The TWI was at 77.43 at 5pm from 77.93 late yesterday in Wellington. It traded at 92.90 Australian cents from 93.20 cents late yesterday and at 73.53 US cents versus 73.99 US cents yesterday.
The central bank is widely expected to keep rates on hold at 1.75 percent at Thursday's rate review but is now expected to signal rates on hold for longer than prior forecasts. In May it said rates would be on hold until 2019 and it could now signal 2020, according to economists.
"I think people are realising the RBNZ will be a bit more dovish so the New Zealand dollar has been under a bit of pressure," said ANZ Bank New Zealand senior economist Phil Borkin. "We certainly think they are going to flatten the official cash rate profile and certainly not talk about rate hikes anytime soon and they might even be a bit more explicit in terms of a few nerves about the currency. But we don't expect them to come out with an explicit easing bias by any means."

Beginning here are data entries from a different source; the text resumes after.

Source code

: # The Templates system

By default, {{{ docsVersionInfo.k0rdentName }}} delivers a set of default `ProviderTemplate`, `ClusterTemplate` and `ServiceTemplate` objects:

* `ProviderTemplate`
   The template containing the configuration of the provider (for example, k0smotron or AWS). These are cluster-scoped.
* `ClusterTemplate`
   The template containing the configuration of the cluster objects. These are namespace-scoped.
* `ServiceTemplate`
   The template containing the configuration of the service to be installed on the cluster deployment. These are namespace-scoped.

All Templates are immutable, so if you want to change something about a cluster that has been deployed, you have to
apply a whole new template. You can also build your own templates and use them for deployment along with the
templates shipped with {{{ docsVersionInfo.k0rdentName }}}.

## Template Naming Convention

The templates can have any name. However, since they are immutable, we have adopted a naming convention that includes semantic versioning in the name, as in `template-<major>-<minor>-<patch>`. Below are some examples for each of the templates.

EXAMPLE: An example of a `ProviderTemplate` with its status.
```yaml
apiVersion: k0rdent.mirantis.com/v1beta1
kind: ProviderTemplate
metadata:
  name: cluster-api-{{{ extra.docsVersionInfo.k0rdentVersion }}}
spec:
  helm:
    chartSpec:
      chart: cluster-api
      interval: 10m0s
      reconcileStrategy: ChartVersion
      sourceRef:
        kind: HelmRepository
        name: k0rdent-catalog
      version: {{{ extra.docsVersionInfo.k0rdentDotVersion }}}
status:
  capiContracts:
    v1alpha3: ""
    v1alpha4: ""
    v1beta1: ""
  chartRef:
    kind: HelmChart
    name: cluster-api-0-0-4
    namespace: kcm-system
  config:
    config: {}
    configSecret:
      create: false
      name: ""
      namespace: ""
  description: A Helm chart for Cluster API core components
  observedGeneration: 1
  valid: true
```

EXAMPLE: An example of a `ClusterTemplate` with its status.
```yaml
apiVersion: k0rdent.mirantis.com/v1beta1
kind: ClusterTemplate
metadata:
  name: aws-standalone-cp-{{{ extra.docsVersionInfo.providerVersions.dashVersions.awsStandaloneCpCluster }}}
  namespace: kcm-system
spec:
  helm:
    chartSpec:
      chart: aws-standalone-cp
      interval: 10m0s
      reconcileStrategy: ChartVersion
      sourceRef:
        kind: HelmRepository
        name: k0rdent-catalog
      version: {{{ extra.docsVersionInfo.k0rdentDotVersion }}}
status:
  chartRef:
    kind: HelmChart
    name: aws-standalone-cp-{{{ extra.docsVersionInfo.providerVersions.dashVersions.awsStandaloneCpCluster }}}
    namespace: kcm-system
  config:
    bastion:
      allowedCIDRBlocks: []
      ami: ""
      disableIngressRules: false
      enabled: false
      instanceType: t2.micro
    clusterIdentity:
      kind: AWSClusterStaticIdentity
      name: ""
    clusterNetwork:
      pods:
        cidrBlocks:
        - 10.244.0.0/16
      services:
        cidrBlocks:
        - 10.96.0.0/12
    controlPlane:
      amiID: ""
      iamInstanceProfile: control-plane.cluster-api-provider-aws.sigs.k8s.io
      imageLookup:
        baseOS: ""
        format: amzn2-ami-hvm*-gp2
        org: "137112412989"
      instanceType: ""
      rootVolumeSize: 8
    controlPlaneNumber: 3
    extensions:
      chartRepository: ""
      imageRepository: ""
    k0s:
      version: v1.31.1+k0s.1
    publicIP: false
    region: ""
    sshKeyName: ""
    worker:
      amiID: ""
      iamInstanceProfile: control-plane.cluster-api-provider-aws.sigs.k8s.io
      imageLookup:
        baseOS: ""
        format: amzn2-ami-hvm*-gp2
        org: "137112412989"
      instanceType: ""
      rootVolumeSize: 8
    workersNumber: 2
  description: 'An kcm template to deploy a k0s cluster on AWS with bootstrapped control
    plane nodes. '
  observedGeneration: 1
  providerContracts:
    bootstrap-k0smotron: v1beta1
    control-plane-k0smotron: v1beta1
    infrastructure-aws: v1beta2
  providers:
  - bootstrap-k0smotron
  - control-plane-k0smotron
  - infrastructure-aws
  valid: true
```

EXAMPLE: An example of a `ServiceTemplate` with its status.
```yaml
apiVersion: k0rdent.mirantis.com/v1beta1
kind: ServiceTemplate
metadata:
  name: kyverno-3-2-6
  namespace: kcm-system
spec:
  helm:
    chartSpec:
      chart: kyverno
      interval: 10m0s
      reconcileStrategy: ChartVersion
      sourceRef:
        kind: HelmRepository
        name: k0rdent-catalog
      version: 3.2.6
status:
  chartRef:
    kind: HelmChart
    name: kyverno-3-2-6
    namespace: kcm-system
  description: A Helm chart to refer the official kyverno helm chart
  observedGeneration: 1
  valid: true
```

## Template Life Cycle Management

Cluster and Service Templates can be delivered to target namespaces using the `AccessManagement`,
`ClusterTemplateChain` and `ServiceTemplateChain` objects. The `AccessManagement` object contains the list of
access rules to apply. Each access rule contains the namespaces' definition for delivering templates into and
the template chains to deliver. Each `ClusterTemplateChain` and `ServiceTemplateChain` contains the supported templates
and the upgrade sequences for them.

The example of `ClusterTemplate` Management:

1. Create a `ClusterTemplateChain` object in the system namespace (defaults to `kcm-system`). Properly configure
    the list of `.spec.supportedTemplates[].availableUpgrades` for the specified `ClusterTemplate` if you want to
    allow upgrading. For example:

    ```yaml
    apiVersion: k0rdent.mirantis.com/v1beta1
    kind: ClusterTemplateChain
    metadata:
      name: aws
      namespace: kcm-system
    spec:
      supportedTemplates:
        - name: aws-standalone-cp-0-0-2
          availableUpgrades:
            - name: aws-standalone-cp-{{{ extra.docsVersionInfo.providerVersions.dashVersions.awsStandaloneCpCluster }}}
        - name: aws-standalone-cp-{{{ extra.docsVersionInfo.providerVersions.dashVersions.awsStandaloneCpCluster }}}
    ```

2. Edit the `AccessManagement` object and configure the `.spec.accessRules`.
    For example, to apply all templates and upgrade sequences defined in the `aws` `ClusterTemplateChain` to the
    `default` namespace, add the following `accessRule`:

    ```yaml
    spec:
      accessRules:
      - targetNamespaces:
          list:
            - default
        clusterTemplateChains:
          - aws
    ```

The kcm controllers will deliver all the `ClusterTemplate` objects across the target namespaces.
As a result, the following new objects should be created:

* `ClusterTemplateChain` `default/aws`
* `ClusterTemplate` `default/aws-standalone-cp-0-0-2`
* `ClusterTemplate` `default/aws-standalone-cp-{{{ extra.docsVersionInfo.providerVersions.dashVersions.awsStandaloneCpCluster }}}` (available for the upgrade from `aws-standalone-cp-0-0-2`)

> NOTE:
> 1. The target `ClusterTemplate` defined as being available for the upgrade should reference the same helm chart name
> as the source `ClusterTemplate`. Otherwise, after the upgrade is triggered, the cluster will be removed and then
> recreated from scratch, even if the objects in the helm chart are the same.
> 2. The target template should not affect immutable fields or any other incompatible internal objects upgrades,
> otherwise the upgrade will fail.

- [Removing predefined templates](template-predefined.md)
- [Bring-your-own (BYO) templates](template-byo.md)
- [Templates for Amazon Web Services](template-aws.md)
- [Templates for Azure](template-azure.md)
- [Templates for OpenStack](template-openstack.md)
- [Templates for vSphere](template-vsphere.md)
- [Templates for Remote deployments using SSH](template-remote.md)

Across the Tasman investors were cheered when the strong run shown by the Australian business sector continued in the July NAB business survey, with business conditions hitting their highest level since 2008. The data weighed on the kiwi and Borkin said it could ease further, in particular ahead of Thursday's monetary policy statement.
Borkin also said the kiwi may also be faltering against the crosses on some pre-election jitters after the shakeup in the Labour Party that saw Jacinda Ardern replace Andrew Little as leader of the opposition. "The market may be reacting to some election uncertainty," after being largely complacent, he said. "It's become more interesting but what we really need is another poll."
The kiwi declined to 56.37 British pence from 56.65 pence and was at 4.9250 yuan from 4.9740 yuan. It dipped 62.26 euro cents from 62.72 cents and fell to 81.33 yen from 81.90 yen.
New Zealand's two-year swap rate fell 1 basis point to 2016 percent while the 10-year swaps fell 5 basis point to 3.16 percent.